Let me pause here to explain what was going on in my mind at this moment. I was very aware that he called me pretty.It was the first time in a very long time that someone had called me that. It’s especially unusual that I am complimented on my appearance by a man in my own age-range. I felt touched to be so complimented. In all honestly, I was quite flattered. I was suddenly very aware of my outfit, my posture, my hair style, and how I thought I would appear. Yet–as this man didn’t know me at all, I also felt as though he was manipulating me, that he WANTED to me to feel complimented, so that he could have some small power over me. And in that sense, the fact that he called me pretty doesn’t mean anything at all about me; instead, it reflects upon him. And in a deeper sense, any manipulation he intended was quite effective, as his comment literally struck me speechless. But then, perhaps I was being hard on this stranger; perhaps he only meant to brighten my day, and I was taking his remark in the worst possible way. Perhaps, in fact, I was being racist! In what sense was this interaction determined by the fact that he was black, and I am white? How would I have responded if he had been a white man? Do I have an implicit bias at play here? And I also wondered, does he REALLY think I’m pretty? I hoped that he did. All of this flashed through my mind as my feet kept moving me forwards of their own accord, as as nervous laughter bubbled up from inside of me.

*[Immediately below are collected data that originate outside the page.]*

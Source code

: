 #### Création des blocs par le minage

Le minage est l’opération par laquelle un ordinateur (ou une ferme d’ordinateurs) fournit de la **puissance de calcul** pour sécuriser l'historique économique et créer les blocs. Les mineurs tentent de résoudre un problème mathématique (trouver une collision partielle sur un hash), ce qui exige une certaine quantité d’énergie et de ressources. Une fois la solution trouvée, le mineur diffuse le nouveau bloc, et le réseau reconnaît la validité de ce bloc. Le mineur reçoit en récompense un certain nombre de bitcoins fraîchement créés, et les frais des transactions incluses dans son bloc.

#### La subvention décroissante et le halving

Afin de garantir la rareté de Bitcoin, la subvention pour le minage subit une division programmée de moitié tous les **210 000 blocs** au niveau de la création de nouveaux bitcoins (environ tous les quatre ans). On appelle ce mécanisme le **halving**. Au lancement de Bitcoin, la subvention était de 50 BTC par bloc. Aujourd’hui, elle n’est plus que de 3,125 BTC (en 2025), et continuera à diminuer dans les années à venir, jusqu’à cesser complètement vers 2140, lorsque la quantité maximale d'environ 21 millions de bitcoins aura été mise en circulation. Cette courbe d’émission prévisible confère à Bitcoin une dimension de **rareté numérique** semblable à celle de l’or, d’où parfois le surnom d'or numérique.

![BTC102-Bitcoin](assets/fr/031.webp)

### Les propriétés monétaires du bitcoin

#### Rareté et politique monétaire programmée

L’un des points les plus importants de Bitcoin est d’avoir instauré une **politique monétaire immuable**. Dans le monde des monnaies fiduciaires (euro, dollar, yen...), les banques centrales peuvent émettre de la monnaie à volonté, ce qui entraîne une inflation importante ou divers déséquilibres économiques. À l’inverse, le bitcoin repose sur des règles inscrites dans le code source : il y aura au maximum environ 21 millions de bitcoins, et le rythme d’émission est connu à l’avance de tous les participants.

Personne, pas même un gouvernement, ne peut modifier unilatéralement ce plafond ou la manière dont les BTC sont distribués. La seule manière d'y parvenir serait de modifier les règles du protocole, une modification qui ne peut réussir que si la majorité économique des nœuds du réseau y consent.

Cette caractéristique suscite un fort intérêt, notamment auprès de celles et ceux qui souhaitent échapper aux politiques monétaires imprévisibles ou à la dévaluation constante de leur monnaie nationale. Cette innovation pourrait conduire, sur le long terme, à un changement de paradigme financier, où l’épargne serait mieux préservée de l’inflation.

In response to my giggles, he wished me a good day. I yelled back, “You too!” without ever slowing my pace. What unfolded next caused this event to be solidified in my memory even more clearly.

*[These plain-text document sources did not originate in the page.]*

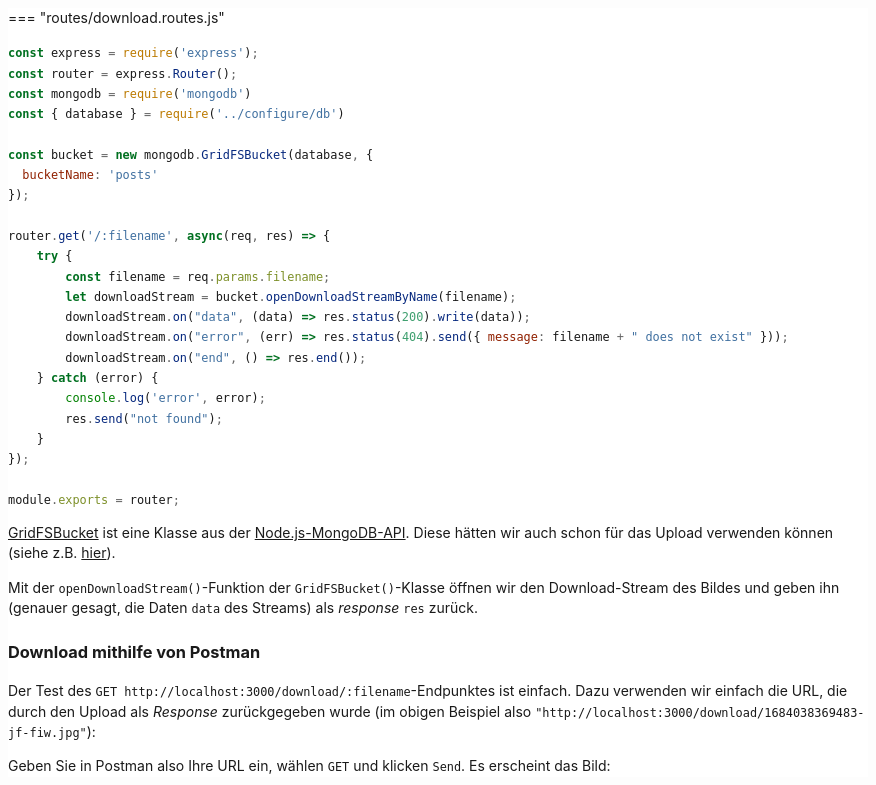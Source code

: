 
=== "routes/download.routes.js"
```js linenums="1"
const express = require('express');
const router = express.Router();
const mongodb = require('mongodb')
const { database } = require('../configure/db')

const bucket = new mongodb.GridFSBucket(database, {
  bucketName: 'posts'
});

router.get('/:filename', async(req, res) => {
    try {
        const filename = req.params.filename;
        let downloadStream = bucket.openDownloadStreamByName(filename);
        downloadStream.on("data", (data) => res.status(200).write(data));
        downloadStream.on("error", (err) => res.status(404).send({ message: filename + " does not exist" }));
        downloadStream.on("end", () => res.end());
    } catch (error) {
        console.log('error', error);
        res.send("not found");
    }
});

module.exports = router;
```


[GridFSBucket](https://mongodb.github.io/node-mongodb-native/3.2/api/GridFSBucket.html) ist eine Klasse aus der [Node.js-MongoDB-API](https://mongodb.github.io/node-mongodb-native/3.2/api/index.html). Diese hätten wir auch schon für das Upload verwenden können (siehe z.B. [hier](https://edupeeth.com/all-courses/nodejs/mongodb-gridfs-bucket)). 

Mit der `openDownloadStream()`-Funktion der `GridFSBucket()`-Klasse öffnen wir den Download-Stream des Bildes und geben ihn (genauer gesagt, die Daten `data` des Streams) als *response* `res` zurück. 


### Download mithilfe von Postman

Der Test des `GET http://localhost:3000/download/:filename`-Endpunktes ist einfach. Dazu verwenden wir einfach die URL, die durch den Upload als *Response*  zurückgegeben wurde (im obigen Beispiel also `"http://localhost:3000/download/1684038369483-jf-fiw.jpg"`):

Geben Sie in Postman also Ihre URL ein, wählen `GET` und klicken `Send`. Es erscheint das Bild:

There was another man walking behind me; he was smallish, white, and a bit nerdy looking. As he passed by the complimentary stranger, he said, “Don’t harass girls!” with a quiet firmness in his voice. The black man defended himself, saying that he wasn’t harassing me, and the conversation ended there.

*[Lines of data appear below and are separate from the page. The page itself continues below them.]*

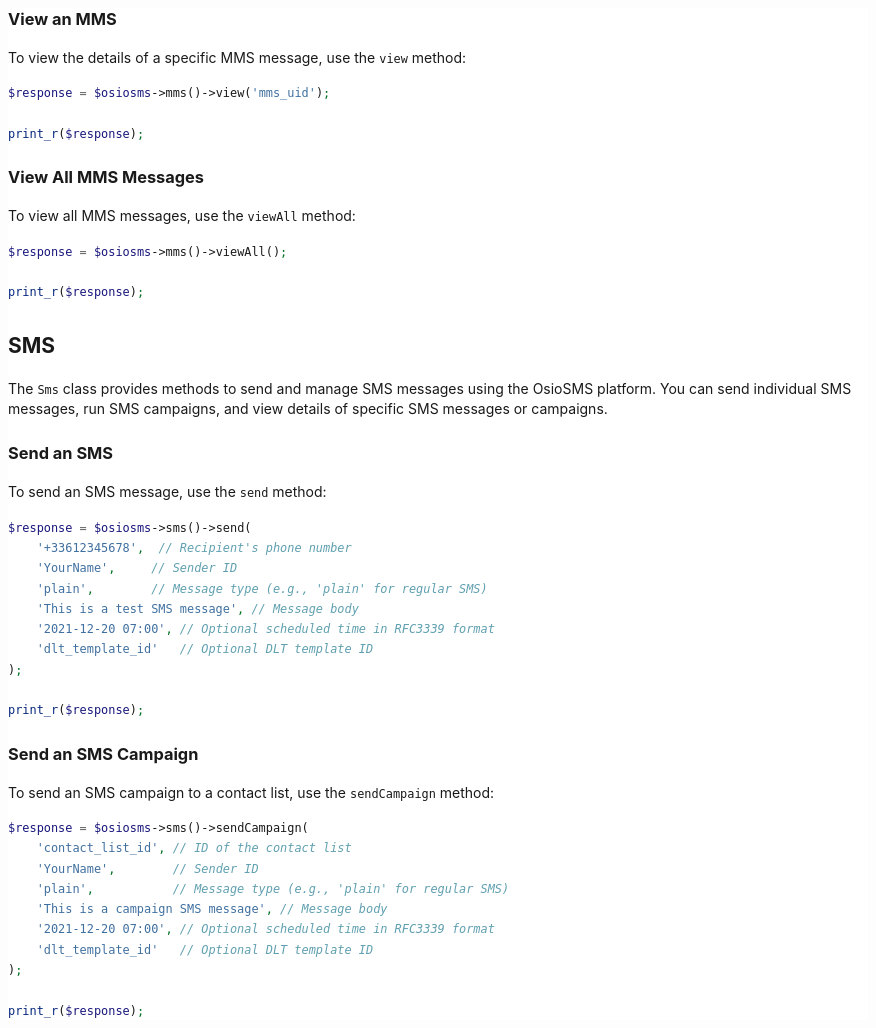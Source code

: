### View an MMS

To view the details of a specific MMS message, use the `view` method:

```php
$response = $osiosms->mms()->view('mms_uid');

print_r($response);
```

### View All MMS Messages

To view all MMS messages, use the `viewAll` method:

```php
$response = $osiosms->mms()->viewAll();

print_r($response);
```

## SMS

The `Sms` class provides methods to send and manage SMS messages using the OsioSMS platform. You can send individual SMS messages, run SMS campaigns, and view details of specific SMS messages or campaigns.

### Send an SMS

To send an SMS message, use the `send` method:

```php
$response = $osiosms->sms()->send(
    '+33612345678',  // Recipient's phone number
    'YourName',     // Sender ID
    'plain',        // Message type (e.g., 'plain' for regular SMS)
    'This is a test SMS message', // Message body
    '2021-12-20 07:00', // Optional scheduled time in RFC3339 format
    'dlt_template_id'   // Optional DLT template ID
);

print_r($response);
```

### Send an SMS Campaign

To send an SMS campaign to a contact list, use the `sendCampaign` method:

```php
$response = $osiosms->sms()->sendCampaign(
    'contact_list_id', // ID of the contact list
    'YourName',        // Sender ID
    'plain',           // Message type (e.g., 'plain' for regular SMS)
    'This is a campaign SMS message', // Message body
    '2021-12-20 07:00', // Optional scheduled time in RFC3339 format
    'dlt_template_id'   // Optional DLT template ID
);

print_r($response);
```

My feet kept walking. My thoughts at this point were now only more complicated. On one level, I felt very respected by this second man. I was glad that he had the bravery to stand up for what he thought was right in respect to the treatment of women. Yet, I wondered if he knew how long it had been since someone called me pretty, and if he did know that, if he would have responded in the same way. I wondered how much of this interaction–both my internal process and the white man’s response–was impacted by feminist ideas. I wondered if he thought me weak for not saying something myself, for being friendly and going along with it. I was a little bit offended at the implication that I wasn’t able to stand up for myself and make my own opinions and desires known, if I did indeed feel harassed. I wondered if he was aware of how he, as a man, is more outside of the situation than I could possibly be. I wondered if I should thank this second man. I didn’t want to, really, as that would imply that the first man was indeed being a tool, and I simply wasn’t sure about that. Or, maybe this white man was also unfairly responding to the black man’s race. I thought about saying instead, “Hey you? You’re alight.” But I didn’t, in part because I decided that he wasn’t actually defending ME, he was defending WOMEN. Inaction won the day as my feet kept walking and he turned off and I lost my opportunity to say anything. I wondered if I had missed a chance to speak for women as he had taken his chance to speak for men.
If I could live it over, I’m still not sure how I would respond to either man. If I were a man, I’m not sure how I would treat women. Is there any context in which it’s appropriate for a man to call a woman he’s not dating pretty? What does it mean for women’s body image issues that compliments on her appearance are seen as harassment?
How do we, men and women, treat each other with respect?